By ahoodedfigure 9 Comments
Knights of the Old Republic is one of those games that either demands more playthroughs than most could ever handle, or it requires some comparing of notes. There are enough alternate decisions that there's at least an illusion of non-linearity, so some measure of FAQ-ness is required to figure out what you missed the first time through. This illusion of depth is great when you play it the first time, because you feel like you're wading through important options, but on repeat playthroughs (again, if you can stand it) you start to find redundancies, with dialog options that look different in text but elicit pretty much the same result.

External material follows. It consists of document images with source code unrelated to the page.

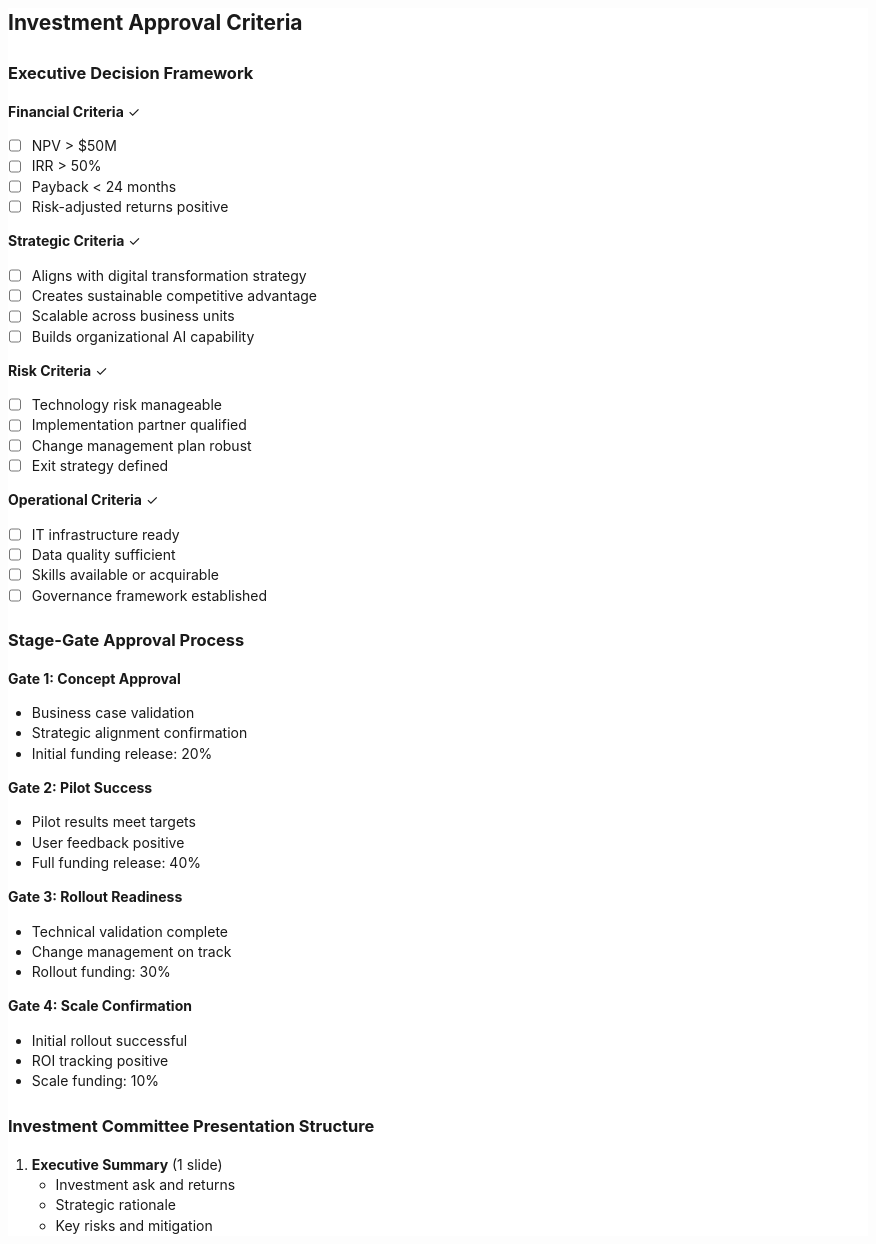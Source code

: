 
## Investment Approval Criteria

### Executive Decision Framework

**Financial Criteria** ✓
- [ ] NPV > $50M
- [ ] IRR > 50%
- [ ] Payback < 24 months
- [ ] Risk-adjusted returns positive

**Strategic Criteria** ✓
- [ ] Aligns with digital transformation strategy
- [ ] Creates sustainable competitive advantage
- [ ] Scalable across business units
- [ ] Builds organizational AI capability

**Risk Criteria** ✓
- [ ] Technology risk manageable
- [ ] Implementation partner qualified
- [ ] Change management plan robust
- [ ] Exit strategy defined

**Operational Criteria** ✓
- [ ] IT infrastructure ready
- [ ] Data quality sufficient
- [ ] Skills available or acquirable
- [ ] Governance framework established

### Stage-Gate Approval Process

**Gate 1: Concept Approval**
- Business case validation
- Strategic alignment confirmation
- Initial funding release: 20%

**Gate 2: Pilot Success**
- Pilot results meet targets
- User feedback positive
- Full funding release: 40%

**Gate 3: Rollout Readiness**
- Technical validation complete
- Change management on track
- Rollout funding: 30%

**Gate 4: Scale Confirmation**
- Initial rollout successful
- ROI tracking positive
- Scale funding: 10%

### Investment Committee Presentation Structure

1. **Executive Summary** (1 slide)
   - Investment ask and returns
   - Strategic rationale
   - Key risks and mitigation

We depend upon people with a lot more time and obsession than we do to know the ins and outs of a game. Star Raiders monster is about as close as I've ever gotten to writing something on this scale, and the more complicated that games get, the more you need to be detail-oriented and (this is key) scientific in how you approach solutions.
Way too often in these FAQs I've run into solutions that merely repeat what the player had done to beat the game. That in itself isn't bad, but it's how it's framed that's a problem. The way things are written, it's suggested that THIS is THE solution to the problem.
Take Dynasty Warriors 4, for example. It has some rather arcane and weird prerequisites for unlocking weapons and special items, so it almost demands you get a FAQ or interpret the old stories in the same way as the game designers did in order to figure things out. Yet the way many FAQ solutions are written suggest authority with HOW to perform a task, rather than simply saying "this is what I happened to do to get it done." If you have a FAQ that demands you run to area A, kill X, Y, and Z, then run back to area B in time to receive the message, you may be able to get the item, but you may find, in the course of making errors, that killing X, Y, and Z wasn't even necessary!
It reminds me of a general tendency in human superstition, where we happened to be doing the laundry when a relative died, so we refuse to do laundry anymore (then, as clothes get stinky, we figure out alternate ways to do it, still trying to avoid the exact conditions of that day, even though it had nothing to do with the relative's death). Same here, where you happened to do all these things and it brought about a result, never mind that you may have even missed what was actually required. At least these solutions will often bring about the desired result regardless, but it may not always.
The problem lies in the assumptions made by the FAQ creator as to what objectives are necessary to achieve the ultimate goals (in the abstract example above, maybe all you needed to do was run from area A to area B after an event, but because the player assumed the event had nothing to do with it, a player following the FAQ may get repeated failures because they never waited for the event to occur).
In Knights of the Old Republic, one of the coolest parts is the planet of Manaan, where you are asked to take part in a murder trial. Trials themselves are a bit of a tedious cliche in a lot of games, and Bioware seems to enjoy plopping trials into their RPGs, but they wind up being riveting if they're done well. The Manaan trial provides an excellent example of how the "what I experienced is the solution" attitude can ruin the experience, if you can stand spoilers:
I'll assume most of you read the spoilers there, since it's an old game and most who were interested have either played it or read about it to some degree, but the FAQs I've read pretend that their particular solutions were The Way to Do It, either not understanding all the detail inherent in this unusually nonlinear side mission, or not caring.
So, What Do You Expect from a FAQ?
It comes down to what you want to use a FAQ for. If you want to speed through a game and just complete it, to check it off on your to-do list, then FAQs that just give you rote solutions and don't give you any idea of the inner workings should fit fine; you wind up missing out, though, whenever the game designers do more than just have a linear story to tell, and you may not even know this is the case depending upon how the FAQ is written. If you want to understand the totality of a game situation, the more detailed and honest the FAQ writer is about their own limitations in data and ability, the better.
So, I guess my proposal to FAQ writers is simply this: if you're going to write a FAQ about a game, make damned sure you tell the reader the limits of your experience. Try to take into account what you did to bring about a result as much as you can, so that other players later might be able to compare their experiences to this. Also, don't imply that your solution is the only one unless you've actually experimented with alternate paths. Some Gladius FAQs I've read, and they are few, assume universal solutions based on incomplete experimentation (some side quests never reward you with anything if you wait too long to complete them, and some side quest triggers are buried under strange prerequisites, some of which I honestly don't expect a FAQ writer to know because they're just too arbitrary).
It's not just on the FAQ writers, though. I think game designers are sometimes guilty of obscuring things a bit too much at times. A hidden clue might be subtle in the Manaan trial can often come off as deliberately obscure in a Dynasty Warriors item unlock. If a designer wants to obscure their team's hard work, that's their business, but I'm pretty sure that designers want their work to be seen as much as players want to see it. It might help if there was still an interest in maintaining authoritative FAQs on the websites of the game designers themselves, either through moderated forums or file postings. To me it just makes sense because if you're going to make something complicated without making it easy for the player to try all the options, why not show off your own genius by making sure everyone knows all the work you put into it? That is, unless the complexity was illusory.
Any disappointing or tremendously useful FAQ experiences?